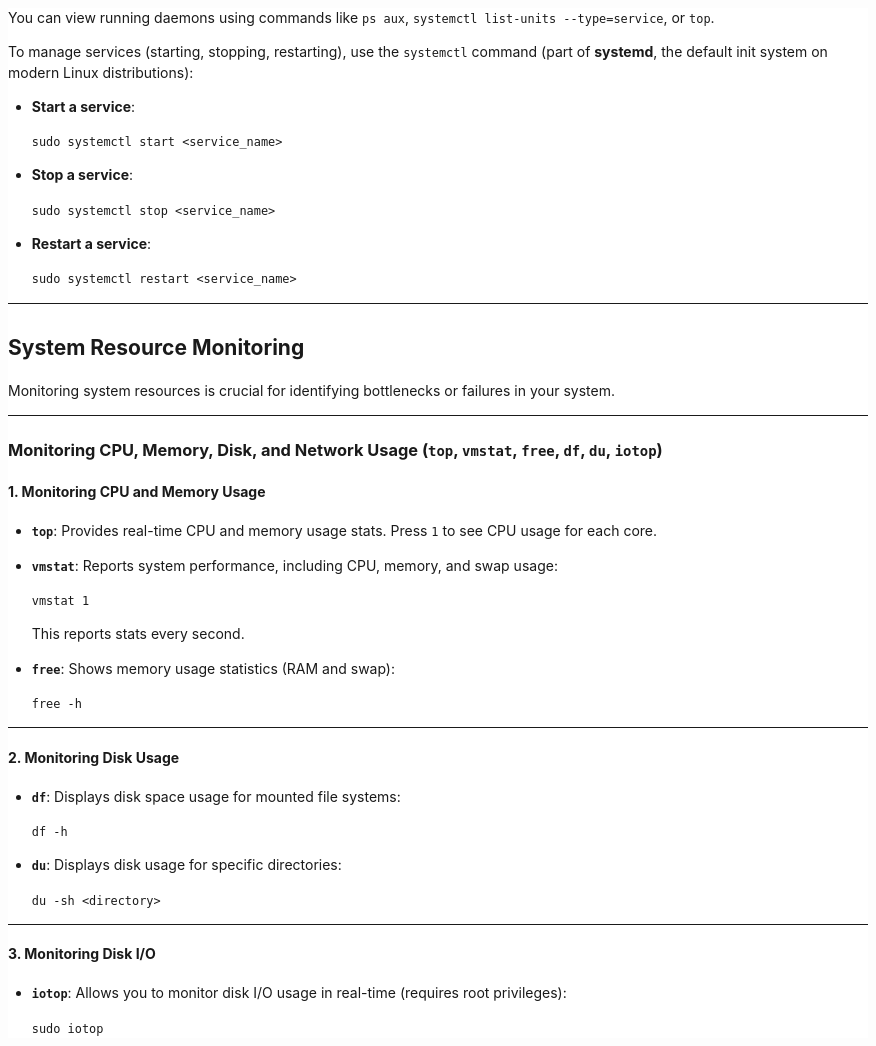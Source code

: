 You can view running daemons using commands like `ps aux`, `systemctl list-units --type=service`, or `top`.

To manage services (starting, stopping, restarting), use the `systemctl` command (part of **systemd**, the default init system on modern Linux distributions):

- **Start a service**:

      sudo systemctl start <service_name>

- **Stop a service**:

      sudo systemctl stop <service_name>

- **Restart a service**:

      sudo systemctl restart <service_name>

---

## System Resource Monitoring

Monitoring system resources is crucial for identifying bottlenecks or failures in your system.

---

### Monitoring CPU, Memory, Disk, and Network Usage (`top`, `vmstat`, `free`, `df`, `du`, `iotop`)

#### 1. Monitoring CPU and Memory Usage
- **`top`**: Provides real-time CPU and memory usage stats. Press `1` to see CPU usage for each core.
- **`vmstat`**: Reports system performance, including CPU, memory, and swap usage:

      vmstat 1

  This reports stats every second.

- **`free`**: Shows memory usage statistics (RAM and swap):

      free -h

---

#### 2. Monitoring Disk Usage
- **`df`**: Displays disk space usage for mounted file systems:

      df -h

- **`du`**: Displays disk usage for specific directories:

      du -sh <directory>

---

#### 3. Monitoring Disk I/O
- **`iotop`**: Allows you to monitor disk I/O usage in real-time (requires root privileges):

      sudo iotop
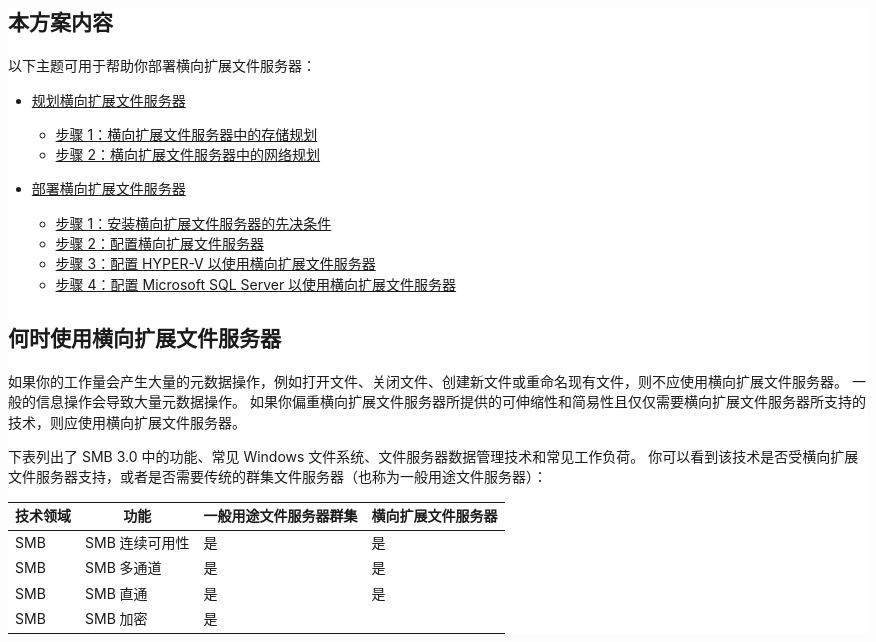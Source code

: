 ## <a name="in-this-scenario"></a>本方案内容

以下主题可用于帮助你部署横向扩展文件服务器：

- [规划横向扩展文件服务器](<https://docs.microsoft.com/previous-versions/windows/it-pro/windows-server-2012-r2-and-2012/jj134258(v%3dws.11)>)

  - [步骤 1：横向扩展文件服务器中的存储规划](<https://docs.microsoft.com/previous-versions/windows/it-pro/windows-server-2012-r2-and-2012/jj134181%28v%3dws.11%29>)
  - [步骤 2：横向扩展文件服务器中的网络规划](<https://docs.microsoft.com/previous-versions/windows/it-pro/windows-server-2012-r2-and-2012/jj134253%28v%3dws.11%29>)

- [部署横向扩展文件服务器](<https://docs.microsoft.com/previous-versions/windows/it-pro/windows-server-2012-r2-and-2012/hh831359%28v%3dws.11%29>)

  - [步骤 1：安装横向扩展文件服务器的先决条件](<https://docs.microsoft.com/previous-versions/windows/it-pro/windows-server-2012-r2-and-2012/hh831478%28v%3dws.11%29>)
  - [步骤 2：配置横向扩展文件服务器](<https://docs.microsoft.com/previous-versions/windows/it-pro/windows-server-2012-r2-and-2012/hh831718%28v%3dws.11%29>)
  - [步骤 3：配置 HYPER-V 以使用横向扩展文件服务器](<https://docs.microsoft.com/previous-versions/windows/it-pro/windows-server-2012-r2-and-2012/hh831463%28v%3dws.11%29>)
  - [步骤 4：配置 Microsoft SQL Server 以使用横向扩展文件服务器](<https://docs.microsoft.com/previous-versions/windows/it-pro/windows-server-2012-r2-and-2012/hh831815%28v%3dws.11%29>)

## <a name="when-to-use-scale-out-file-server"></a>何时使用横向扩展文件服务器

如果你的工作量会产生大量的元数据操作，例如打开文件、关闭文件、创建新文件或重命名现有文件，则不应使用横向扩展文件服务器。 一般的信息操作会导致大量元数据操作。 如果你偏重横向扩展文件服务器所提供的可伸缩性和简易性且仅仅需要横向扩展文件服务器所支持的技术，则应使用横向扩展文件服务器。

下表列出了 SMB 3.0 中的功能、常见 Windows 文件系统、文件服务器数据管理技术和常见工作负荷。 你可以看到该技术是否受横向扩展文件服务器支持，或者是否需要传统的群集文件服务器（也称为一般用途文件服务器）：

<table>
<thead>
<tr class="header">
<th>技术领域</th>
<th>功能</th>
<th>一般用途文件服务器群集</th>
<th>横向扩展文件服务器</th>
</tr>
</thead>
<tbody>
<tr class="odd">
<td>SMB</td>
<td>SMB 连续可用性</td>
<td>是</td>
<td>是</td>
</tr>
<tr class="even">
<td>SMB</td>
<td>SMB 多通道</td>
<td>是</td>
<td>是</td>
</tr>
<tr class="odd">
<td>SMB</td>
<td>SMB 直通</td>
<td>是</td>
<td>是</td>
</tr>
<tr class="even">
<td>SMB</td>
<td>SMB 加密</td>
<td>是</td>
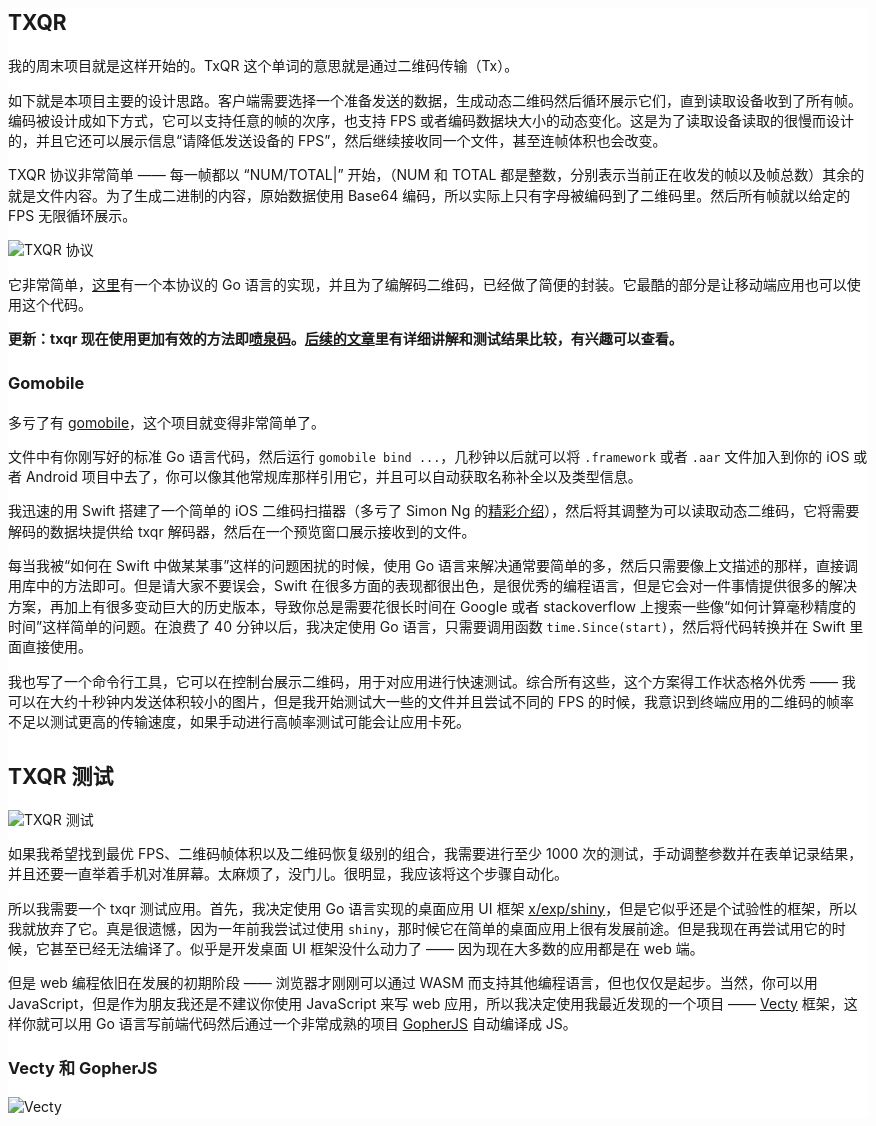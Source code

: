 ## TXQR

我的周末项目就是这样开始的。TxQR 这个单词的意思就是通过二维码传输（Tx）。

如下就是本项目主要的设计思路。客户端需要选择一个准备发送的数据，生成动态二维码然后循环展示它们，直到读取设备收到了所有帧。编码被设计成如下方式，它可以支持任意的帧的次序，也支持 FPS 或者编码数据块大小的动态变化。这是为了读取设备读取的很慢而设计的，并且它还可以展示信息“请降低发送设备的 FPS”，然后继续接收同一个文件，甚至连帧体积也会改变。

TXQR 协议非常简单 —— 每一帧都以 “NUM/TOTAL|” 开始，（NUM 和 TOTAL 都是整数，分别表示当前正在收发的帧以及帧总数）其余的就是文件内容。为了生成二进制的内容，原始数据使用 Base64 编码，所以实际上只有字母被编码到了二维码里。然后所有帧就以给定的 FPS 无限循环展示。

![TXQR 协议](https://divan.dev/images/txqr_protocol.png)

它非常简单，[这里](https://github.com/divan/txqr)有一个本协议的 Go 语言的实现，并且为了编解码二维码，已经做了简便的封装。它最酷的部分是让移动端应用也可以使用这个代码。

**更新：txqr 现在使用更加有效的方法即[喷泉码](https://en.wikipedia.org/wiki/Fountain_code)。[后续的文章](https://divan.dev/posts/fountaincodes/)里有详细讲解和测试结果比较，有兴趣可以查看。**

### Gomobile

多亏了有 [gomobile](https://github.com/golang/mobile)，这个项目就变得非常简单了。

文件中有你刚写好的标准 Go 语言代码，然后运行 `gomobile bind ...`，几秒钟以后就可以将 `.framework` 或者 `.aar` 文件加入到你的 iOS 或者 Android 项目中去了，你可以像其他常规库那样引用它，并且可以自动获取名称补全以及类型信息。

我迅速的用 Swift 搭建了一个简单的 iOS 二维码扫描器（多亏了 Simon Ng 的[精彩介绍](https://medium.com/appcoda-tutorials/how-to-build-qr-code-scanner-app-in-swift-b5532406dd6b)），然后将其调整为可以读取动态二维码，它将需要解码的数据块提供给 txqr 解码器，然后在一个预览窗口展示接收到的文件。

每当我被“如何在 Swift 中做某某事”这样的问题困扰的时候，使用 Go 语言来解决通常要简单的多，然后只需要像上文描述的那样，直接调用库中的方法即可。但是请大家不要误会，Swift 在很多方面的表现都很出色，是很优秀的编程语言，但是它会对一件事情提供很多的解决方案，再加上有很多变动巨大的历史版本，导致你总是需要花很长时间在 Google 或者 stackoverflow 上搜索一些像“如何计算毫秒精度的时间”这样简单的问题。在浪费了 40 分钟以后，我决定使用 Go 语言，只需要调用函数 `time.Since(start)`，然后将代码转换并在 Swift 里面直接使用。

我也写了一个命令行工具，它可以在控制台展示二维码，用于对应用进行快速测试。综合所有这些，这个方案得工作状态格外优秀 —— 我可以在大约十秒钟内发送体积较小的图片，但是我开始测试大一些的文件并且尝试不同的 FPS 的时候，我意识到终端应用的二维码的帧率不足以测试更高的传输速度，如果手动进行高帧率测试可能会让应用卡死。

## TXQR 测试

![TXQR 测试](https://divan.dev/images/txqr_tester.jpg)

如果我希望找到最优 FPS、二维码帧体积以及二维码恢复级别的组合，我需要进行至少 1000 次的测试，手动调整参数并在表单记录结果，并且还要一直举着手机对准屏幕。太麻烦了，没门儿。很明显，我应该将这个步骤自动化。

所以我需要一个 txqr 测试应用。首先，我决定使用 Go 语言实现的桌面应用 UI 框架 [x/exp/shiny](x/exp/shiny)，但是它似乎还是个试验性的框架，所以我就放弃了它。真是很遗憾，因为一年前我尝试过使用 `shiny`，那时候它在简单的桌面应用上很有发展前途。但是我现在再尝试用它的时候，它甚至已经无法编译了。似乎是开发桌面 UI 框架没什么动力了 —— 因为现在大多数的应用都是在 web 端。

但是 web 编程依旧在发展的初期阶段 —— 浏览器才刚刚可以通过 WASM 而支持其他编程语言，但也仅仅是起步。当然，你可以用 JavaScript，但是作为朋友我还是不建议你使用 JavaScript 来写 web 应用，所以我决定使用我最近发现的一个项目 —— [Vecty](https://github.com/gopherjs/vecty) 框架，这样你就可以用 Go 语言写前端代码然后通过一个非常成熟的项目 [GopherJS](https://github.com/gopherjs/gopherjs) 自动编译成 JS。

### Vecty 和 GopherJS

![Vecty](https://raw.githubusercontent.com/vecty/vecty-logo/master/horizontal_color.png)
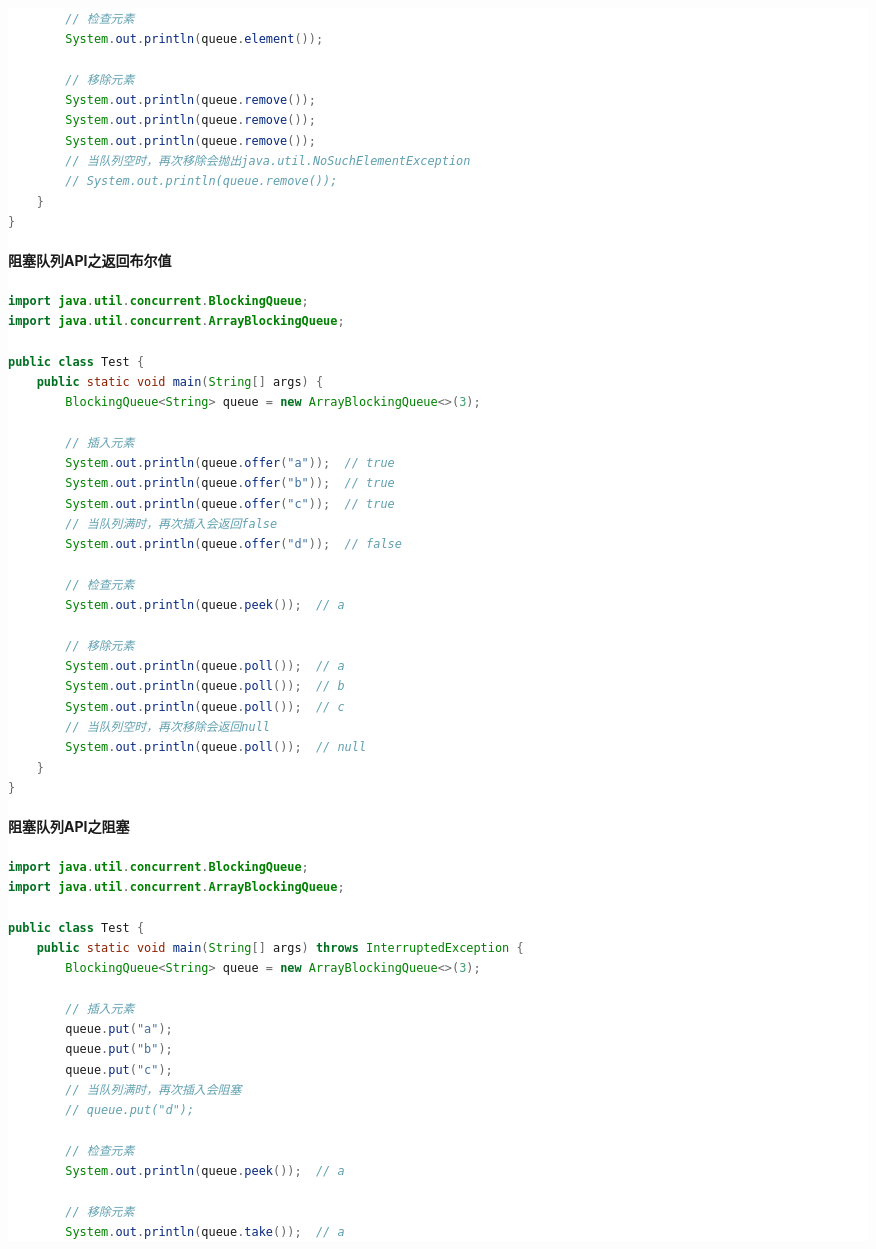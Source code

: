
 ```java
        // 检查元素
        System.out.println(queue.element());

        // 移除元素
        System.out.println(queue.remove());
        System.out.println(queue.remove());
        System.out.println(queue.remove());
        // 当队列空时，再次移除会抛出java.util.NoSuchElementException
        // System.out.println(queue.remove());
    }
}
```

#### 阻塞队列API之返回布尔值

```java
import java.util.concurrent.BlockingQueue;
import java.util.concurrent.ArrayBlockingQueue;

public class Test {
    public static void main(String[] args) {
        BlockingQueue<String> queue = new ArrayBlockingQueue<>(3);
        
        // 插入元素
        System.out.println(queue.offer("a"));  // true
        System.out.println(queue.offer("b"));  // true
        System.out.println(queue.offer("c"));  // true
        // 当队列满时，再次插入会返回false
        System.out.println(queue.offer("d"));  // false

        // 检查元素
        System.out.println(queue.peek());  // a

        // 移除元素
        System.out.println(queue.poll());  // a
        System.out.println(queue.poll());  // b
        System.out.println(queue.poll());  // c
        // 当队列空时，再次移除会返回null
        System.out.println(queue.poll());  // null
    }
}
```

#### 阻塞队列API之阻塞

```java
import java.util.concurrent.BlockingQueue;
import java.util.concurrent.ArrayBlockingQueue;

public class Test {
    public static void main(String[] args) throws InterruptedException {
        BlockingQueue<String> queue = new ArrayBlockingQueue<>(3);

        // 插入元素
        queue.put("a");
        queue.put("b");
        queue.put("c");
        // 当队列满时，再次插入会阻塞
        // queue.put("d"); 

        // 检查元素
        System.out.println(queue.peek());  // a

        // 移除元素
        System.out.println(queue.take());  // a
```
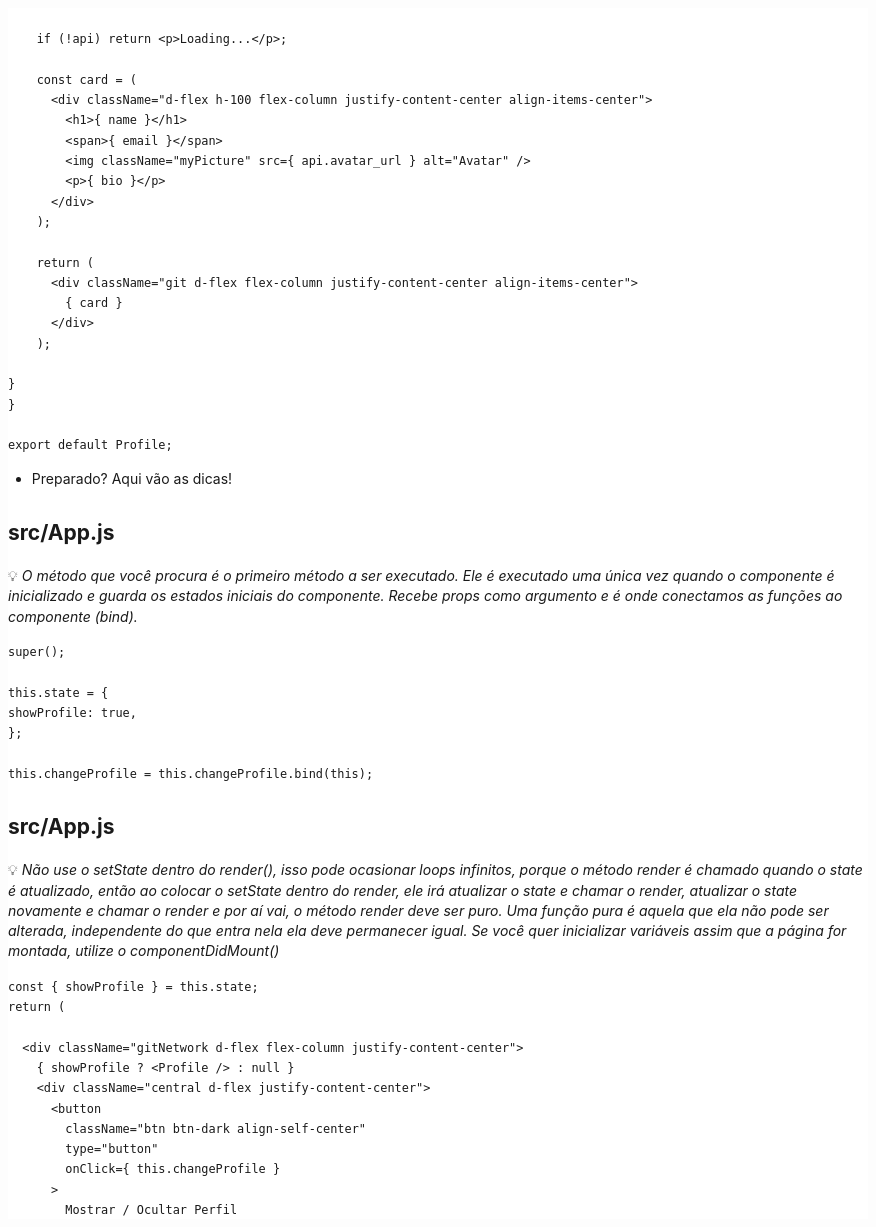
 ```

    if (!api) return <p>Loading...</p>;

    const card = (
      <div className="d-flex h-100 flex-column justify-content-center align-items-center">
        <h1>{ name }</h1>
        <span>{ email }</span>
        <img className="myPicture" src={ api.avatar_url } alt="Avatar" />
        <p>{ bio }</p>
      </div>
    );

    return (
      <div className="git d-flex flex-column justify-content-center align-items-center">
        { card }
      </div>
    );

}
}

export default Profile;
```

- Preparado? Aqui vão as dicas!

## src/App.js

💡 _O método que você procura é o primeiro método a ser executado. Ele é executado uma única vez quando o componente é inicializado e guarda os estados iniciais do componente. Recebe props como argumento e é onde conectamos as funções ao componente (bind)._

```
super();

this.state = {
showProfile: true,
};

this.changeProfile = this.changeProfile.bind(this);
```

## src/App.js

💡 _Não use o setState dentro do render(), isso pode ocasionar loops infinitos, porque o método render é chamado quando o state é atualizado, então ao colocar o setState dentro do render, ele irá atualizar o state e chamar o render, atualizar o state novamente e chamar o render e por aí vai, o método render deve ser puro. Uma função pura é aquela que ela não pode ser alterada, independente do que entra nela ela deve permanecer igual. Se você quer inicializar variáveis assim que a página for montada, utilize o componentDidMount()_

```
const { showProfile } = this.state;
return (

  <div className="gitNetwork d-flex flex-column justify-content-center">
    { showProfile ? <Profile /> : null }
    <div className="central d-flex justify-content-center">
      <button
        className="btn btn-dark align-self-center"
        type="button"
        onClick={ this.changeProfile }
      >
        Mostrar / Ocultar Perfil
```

* _Description of the task_
Report how many lines in the listing above include the word "column". Give nothing but the number.

* _Your response_
3